The Washington Post, once again ignoring the fact that money is fungible, returns to its advocacy for a middle class tax increase to pay for healthcare reform.
The [excise] tax [on "Cadillac" health plans] is key for two reasons. It would raise revenue needed to pay subsidies to the currently uninsured; Mr. Obama chose the politically easier option of extending the Medicare tax to unearned income of the wealthy, thus making it more difficult down the road to prevent Medicare from going bankrupt. And, by discouraging expensive plans, such a tax would be the single most effective tool to reduce the cost growth that threatens the nation's well-being.The first argument remains flimsy. There's no magical reason why if you tax the unearned income of the wealthy to help finance healthcare reform you can't later impose an excise tax on health plans to cover future financial shortfalls. Further, the Post has been squealing for years that Medicare is underfunded. Why not expand FICA taxes?
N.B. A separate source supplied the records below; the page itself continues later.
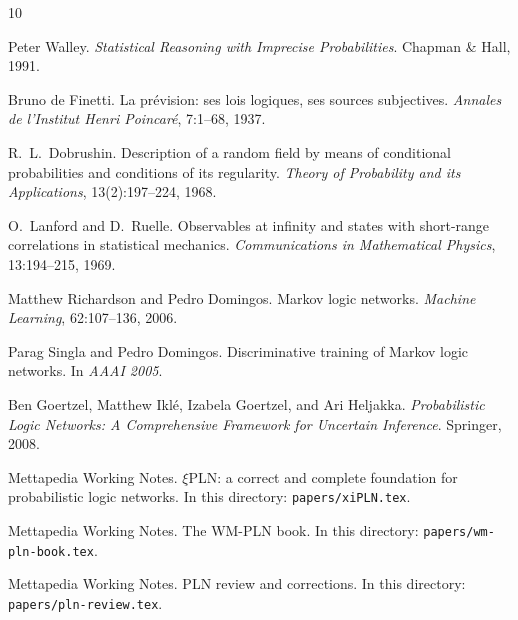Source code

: \documentclass[]{article}
\newcommand{\lpath}[1]{\texttt{\nolinkurl{#1}}}
\begin{document}

\begin{thebibliography}{10}

Peter Walley.
\newblock \emph{Statistical Reasoning with Imprecise Probabilities}.
\newblock Chapman \& Hall, 1991.

Bruno de Finetti.
\newblock La pr\'evision: ses lois logiques, ses sources subjectives.
\newblock \emph{Annales de l'Institut Henri Poincar\'e}, 7:1--68, 1937.

R.\ L.\ Dobrushin.
\newblock Description of a random field by means of conditional
        probabilities and conditions of its regularity.
\newblock \emph{Theory of Probability and its Applications},
        13(2):197--224, 1968.

O.\ Lanford and D.\ Ruelle.
\newblock Observables at infinity and states with short-range correlations
        in statistical mechanics.
\newblock \emph{Communications in Mathematical Physics}, 13:194--215, 1969.

Matthew Richardson and Pedro Domingos.
\newblock Markov logic networks.
\newblock \emph{Machine Learning}, 62:107--136, 2006.

Parag Singla and Pedro Domingos.
\newblock Discriminative training of Markov logic networks.
\newblock In \emph{AAAI 2005}.

Ben Goertzel, Matthew Ikl\'e, Izabela Goertzel, and Ari Heljakka.
\newblock \emph{Probabilistic Logic Networks: A Comprehensive Framework
        for Uncertain Inference}.
\newblock Springer, 2008.

Mettapedia Working Notes.
\newblock $\xi$PLN: a correct and complete foundation for probabilistic
        logic networks.
\newblock In this directory: \lpath{papers/xiPLN.tex}.

Mettapedia Working Notes.
\newblock The WM-PLN book.
\newblock In this directory: \lpath{papers/wm-pln-book.tex}.

Mettapedia Working Notes.
\newblock PLN review and corrections.
\newblock In this directory: \lpath{papers/pln-review.tex}.

\end{thebibliography}
\end{document}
One reason it's "politically easier" to expand FICA taxes as opposed to raising taxes on the middle class is that President Obama promised not to raise taxes on the middle class. The second reason? The Post hints at the issue: the real goal of advocates of the excise tax is not simply to raise money. The real goal is to "discourag[e] expensive plans" - that is, to take away the coverage workers enjoy right now and replace it with less. Advocates of the excise tax usually aren't as honest as the Post, and let's be blunt - the Post's editorial board is anything but candid on this point. One sentence buried in a cloud of smoke about how money must be raised from source A and not source B, even though it still spends the same way.
The Post points to an editorial claiming that the excise tax represents "a key bipartisan measure to contain health-care costs over time" - again, a single sentence buried in an editorial that does not honestly state the purpose of the tax: to reduce the quality and scope of health insurance plans available to workers. Fred Hiatt and his crew aren't running for political office, so why can't they choke out a bit of honesty? That they want workers to have less insurance as part of a social experiment.
It's absolutely true that the current trend in health care expenditures is unsustainable. But the unsustainable increases are not only in the cost of insurance. They're also in the cost incurred by workers, out-of-pocket. An 11% increase in one year is not sustainable. If Hiatt and his crew truly believe that this is a good thing - that it's good that people will lose the insurance coverage they presently enjoy and end up with policies that leave them unable to afford medical care - they should have the decency to admit that. None of them are so stupid, after all, that they don't know the inevitable outcome of their stated policy preference. To add a rhetorical question, why is it that they don't address why medical inflation and cost per patient is substantially lower in nations that have universal medical coverage, even when out-of-pocket costs for care are minimal?